Sinopse
Depois de todo cataclismo provocado por Thanos, Stephen Strange e seu parceiro Wong enfrentam uma ameaça poderosa que surge do multiverso. Porém, o inimigo é mais familiar do que eles poderiam imaginar.
Crítica
Uma parcela menos fanática dos milhões de espectadores dos filmes da Marvel frequentemente reclama que o estúdio sacrifica a personalidade em prol da construção de um conjunto. Assim sendo, as singularidades são prejudicadas em projetos caríssimos, vitaminados por campanhas de marketing não menos “salgadas” e cuja missão comercial é chegar o mais próximo possível do bilhão de dólares de arrecadação. Então, pode-se dizer que a contratação do cineasta Sam Raimi para comandar Doutor Estranho no Multiverso da Loucura impôs imediatamente uma dúvida: como garantir a existência das marcas de um artista autoral numa realização que precisa atender a certos pressupostos para se encaixar num plano mais amplo, feito de inúmeras outras pecinhas que devem ter sentido num universo compartilhado? Das duas, uma: ou Raimi se curvaria às regras dessa engrenagem moedora de criatividade ou tomaria as rédeas do mastodonte para fazer algo com a sua assinatura pessoal. Nem tanto ao céu, nem ao inferno. O que vemos na telona é a mistura das duas alternativas. De um lado, um filme que repete estratégias corriqueiras nas empreitadas do estúdio, sobretudo a fim de manter uma aura de coesão; de outro, os rompantes estético-narrativos de um sujeito que ajudou a pavimentar o caminho para essa onda de super-heróis ao capitanear os primeiros filmes do Homem-Aranha.

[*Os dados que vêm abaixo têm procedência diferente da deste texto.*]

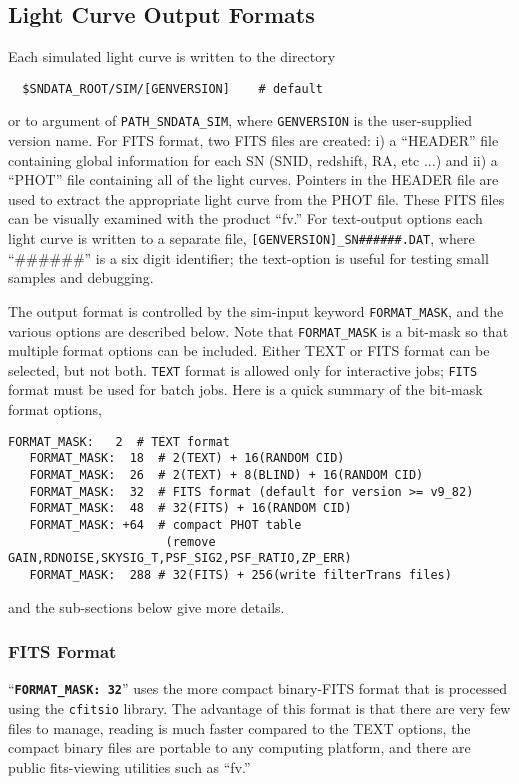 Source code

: \documentclass[12pt]{article}
\begin{document}
  \clearpage
   \subsection{Light Curve Output Formats}
   \label{subsec:sim_formats}

Each simulated light curve is written 
to the directory
\begin{verbatim}
  $SNDATA_ROOT/SIM/[GENVERSION]    # default
\end{verbatim}
or to argument of {\tt PATH\_SNDATA\_SIM},
where {\tt GENVERSION} is the user-supplied version name.
For FITS format, two FITS files are created: 
i) a ``HEADER'' file containing global information 
for each SN (SNID, redshift, RA, etc ...) 
and ii) a ``PHOT'' file containing all of the light curves.
Pointers in the HEADER file are used to extract the
appropriate light curve from the PHOT file.
These FITS files can be visually examined with the product ``fv.''
For text-output options each light curve is written to a
separate file, {\tt [GENVERSION]\_SN\#\#\#\#\#\#.DAT},
where ``\#\#\#\#\#\#'' is a six digit identifier;
the text-option is useful for testing small samples and
debugging. 


The output format is controlled by the sim-input keyword
{\tt FORMAT\_MASK}, and the various options are described
below. Note that {\tt FORMAT\_MASK} is a bit-mask so that
multiple format options can be included.
Either TEXT or FITS format can be selected, but not both.
{\tt TEXT} format is allowed only for interactive jobs; 
{\tt FITS} format must be used for batch jobs.
Here is a quick summary of the bit-mask format options,
%

\begin{Verbatim}[frame=single]
   FORMAT_MASK:   2  # TEXT format
   FORMAT_MASK:  18  # 2(TEXT) + 16(RANDOM CID)
   FORMAT_MASK:  26  # 2(TEXT) + 8(BLIND) + 16(RANDOM CID)
   FORMAT_MASK:  32  # FITS format (default for version >= v9_82)
   FORMAT_MASK:  48  # 32(FITS) + 16(RANDOM CID)
   FORMAT_MASK: +64  # compact PHOT table 
                      (remove GAIN,RDNOISE,SKYSIG_T,PSF_SIG2,PSF_RATIO,ZP_ERR)
   FORMAT_MASK:  288 # 32(FITS) + 256(write filterTrans files)
\end{Verbatim}
%
and the sub-sections below give more details.

   \subsubsection{FITS Format}
   \label{sss:fits_format}
``{\tt\bf FORMAT\_MASK:  32}'' 
uses the more compact binary-FITS format 
that is processed using the {\tt cfitsio} library. 
The advantage of this format is that there are very few files
to manage, reading is much faster compared to the TEXT options, 
the compact binary files are portable to any computing platform,
and there are public fits-viewing utilities such as ``fv.''
\end{document}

A história não poderia ser mais simples, pois gira em torno de um dos tropos narrativos mais utilizados de Hollywood: a mulher em perigo. Strange (Benedict Cumberbatch) é encarregado de salvar uma desconhecida de um monstro não menos estranho que parece extraído da imaginação do escritor H. P. Lovecraft – numa sequência com ingredientes de horror clássico, tais como a incursão da aberração gigante que ameaça destruir a cidade. Essa quase vítima é America Chavez (Xochitl Gomez), peça fundamental dessa nova fase do Universo Marvel em que o conceito de multiverso será a maior vedete. A jovem possui a capacidade de abrir portais entre as realidades e por isso desperta a cobiça de Wanda (Elizabeth Olsen), ou melhor dizendo, da invencível Feiticeira Escarlate. Transformada em vilã, ela pretende se apropriar dos poderes da menina para ter uma família. Tirando o contexto fantástico, as criaturas estranhas, os poderes inimagináveis e a possibilidade de ter versões alternativas de todo mundo, a trama mostra um homem chamado novamente ao heroísmo enquanto passa por uma crise pessoal. Aliás, o calcanhar de Aquiles de Doutor Estranho no Multiverso da Loucura é exatamente a displicência nas horas de definir a espessura dramática do protagonista, especialmente por meio dos resquícios de uma desilusão amorosa. Diferentemente de Peter Parker, que em Homem-Aranha: Sem Volta para Casa (2021) era compreendido também a partir dos dilemas, Strange é útil apenas como herói.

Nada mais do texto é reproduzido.